Brazil loan defaults to decline starting in 2017, group says

SAO PAULO, Dec 7 (Reuters) - Brazilian consumers and companies will only begin to get current on their unpaid utility bills, defaulted loans and bounced checks in 2017 as a state law protecting debtors cuts available credit and fans its costs, an industry group said on Monday.

ANBC, which represents credit bureaus, said defaults would stay high in the light of Brazil's worst economic recession in a quarter-century and climbing unemployment. Loan-loss provisions at Brazil's top-five banks accounted for 6 percent of their credit books at the end of the third quarter, the highest in more than two years.

The situation may be worsened with a plan by São Paulo state lawmaker Rui Falcão, the president of the ruling Workers' Party, to force credit bureaus to notify delinquent borrowers before their inclusion in default tallies.
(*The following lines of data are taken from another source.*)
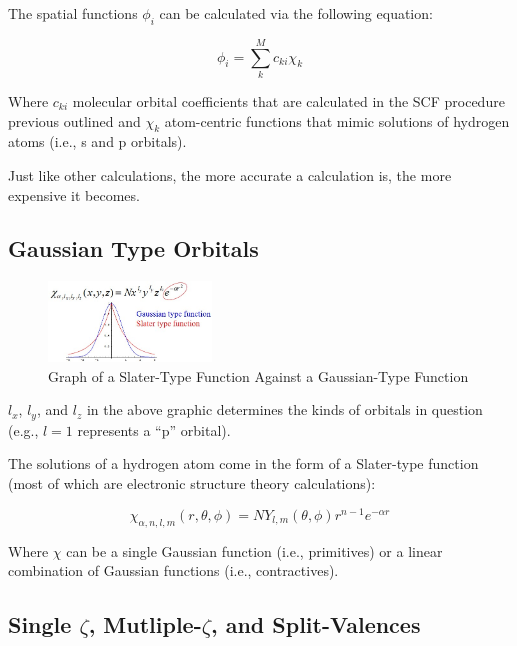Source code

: \documentclass[
  letterpaper,
  DIV=11,
  numbers=noendperiod]{scrreprt}
\begin{document}
The spatial functions \(\phi_i\) can be calculated via the following
equation:

\begin{equation}
  \phi_i = \sum_k^Mc_{ki}\chi_k
\end{equation}

Where \(c_{ki}\) molecular orbital coefficients that are calculated in
the SCF procedure previous outlined and \(\chi_k\) atom-centric
functions that mimic solutions of hydrogen atoms (i.e., s and p
orbitals).

Just like other calculations, the more accurate a calculation is, the
more expensive it becomes.

\hypertarget{gaussian-type-orbitals}{%
\subsection{Gaussian Type Orbitals}\label{gaussian-type-orbitals}}

\begin{figure}

{\centering \includegraphics[width=1.71in,height=\textheight]{./images/wk2a/gaussian.jpg}

}

\caption{Graph of a Slater-Type Function Against a Gaussian-Type
Function}

\end{figure}

\(l_x\), \(l_y\), and \(l_z\) in the above graphic determines the kinds
of orbitals in question (e.g., \(l = 1\) represents a ``p'' orbital).

The solutions of a hydrogen atom come in the form of a Slater-type
function (most of which are electronic structure theory calculations):

\begin{equation}
  \chi_{\alpha, n, l, m}(r, \theta, \phi) = NY_{l, m}(\theta, \phi)r^{n - 1}e^{-\alpha r}
\end{equation}

Where \(\chi\) can be a single Gaussian function (i.e., primitives) or a
linear combination of Gaussian functions (i.e., contractives).

\hypertarget{single-zeta-mutliple-zeta-and-split-valences}{%
\subsection{\texorpdfstring{Single \(\zeta\), Mutliple-\(\zeta\), and
Split-Valences}{Single \textbackslash zeta, Mutliple-\textbackslash zeta, and Split-Valences}}\label{single-zeta-mutliple-zeta-and-split-valences}}
\end{document}
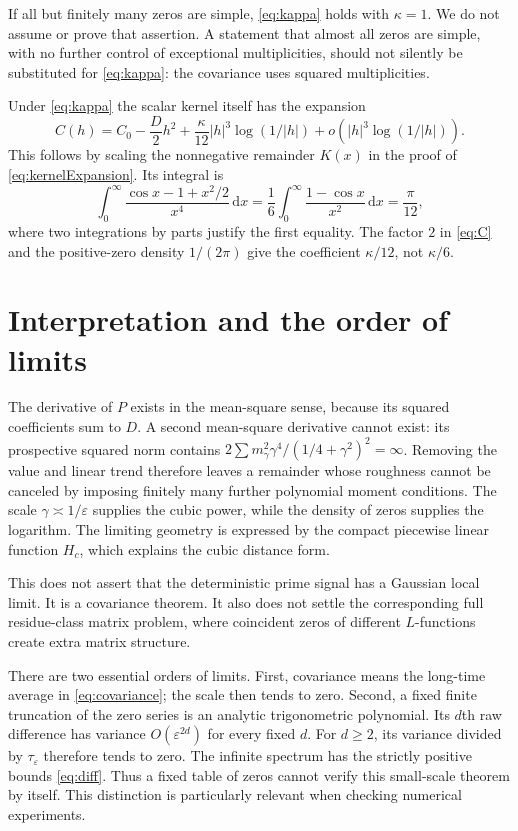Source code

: \documentclass[11pt]{article}
\theoremstyle{definition}\newtheorem{definition}[theorem]{Definition}
\theoremstyle{remark}\newtheorem{remark}[theorem]{Remark}
\newcommand{\dd}{\,\mathrm d}
\newcommand{\eps}{\varepsilon}
\newcommand{\tauE}{\tau_\eps}
\begin{document}
If all but finitely many zeros are simple, \eqref{eq:kappa} holds with
$\kappa=1$. We do not assume or prove that assertion. A statement that
almost all zeros are simple, with no further control of exceptional
multiplicities, should not silently be substituted for
\eqref{eq:kappa}: the covariance uses squared multiplicities.

Under \eqref{eq:kappa} the scalar kernel itself has the expansion
\begin{equation}\label{eq:cubicK}
 C(h)=C_0-\frac D2h^2+
 \frac\kappa{12}|h|^3\log(1/|h|)+o(|h|^3\log(1/|h|)).
\end{equation}
This follows by scaling the nonnegative remainder $K(x)$ in the proof
of \eqref{eq:kernelExpansion}. Its integral is
\[
 \int_0^\infty\frac{\cos x-1+x^2/2}{x^4}\dd x
 =\frac16\int_0^\infty\frac{1-\cos x}{x^2}\dd x=\frac\pi{12},
\]
where two integrations by parts justify the first equality. The factor
$2$ in \eqref{eq:C} and the positive-zero density $1/(2\pi)$ give the
coefficient $\kappa/12$, not $\kappa/6$.

\section{Interpretation and the order of limits}
The derivative of $P$ exists in the mean-square sense, because its
squared coefficients sum to $D$. A second mean-square derivative
cannot exist: its prospective squared norm contains
$2\sum m_\gamma^2\gamma^4/(1/4+\gamma^2)^2=\infty$.
Removing the value and linear trend therefore leaves a remainder
whose roughness cannot be canceled by imposing finitely many further
polynomial moment conditions. The scale $\gamma\asymp1/\eps$ supplies
the cubic power, while the density of zeros supplies the logarithm.
The limiting geometry is expressed by the compact piecewise linear
function $H_c$, which explains the cubic distance form.

This does not assert that the deterministic prime signal has a
Gaussian local limit. It is a covariance theorem. It also does not
settle the corresponding full residue-class matrix problem, where
coincident zeros of different $L$-functions create extra matrix
structure.

There are two essential orders of limits. First, covariance means the
long-time average in \eqref{eq:covariance}; the scale then tends to zero.
Second, a fixed finite truncation of the zero series is an analytic
trigonometric polynomial. Its $d$th raw difference has variance
$O(\eps^{2d})$ for every fixed $d$. For $d\ge2$, its variance divided
by $\tauE$ therefore tends to zero. The infinite spectrum has the
strictly positive bounds \eqref{eq:diff}. Thus a fixed table of zeros
cannot verify this small-scale theorem by itself. This distinction is
particularly relevant when checking numerical experiments.
\end{document}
The plan, which the São Paulo state assembly is still discussing, will slow default data collection and lead banks to further cut credit, ANBC said in a note.

Bank loans delinquent for at least 90 days in Brazil are running at their highest level in two years, the central bank recently said. The 90-day default ratio, a benchmark for delinquencies, came in at the equivalent of 5 percent of outstanding non-earmarked loans last month, the highest since October 2013.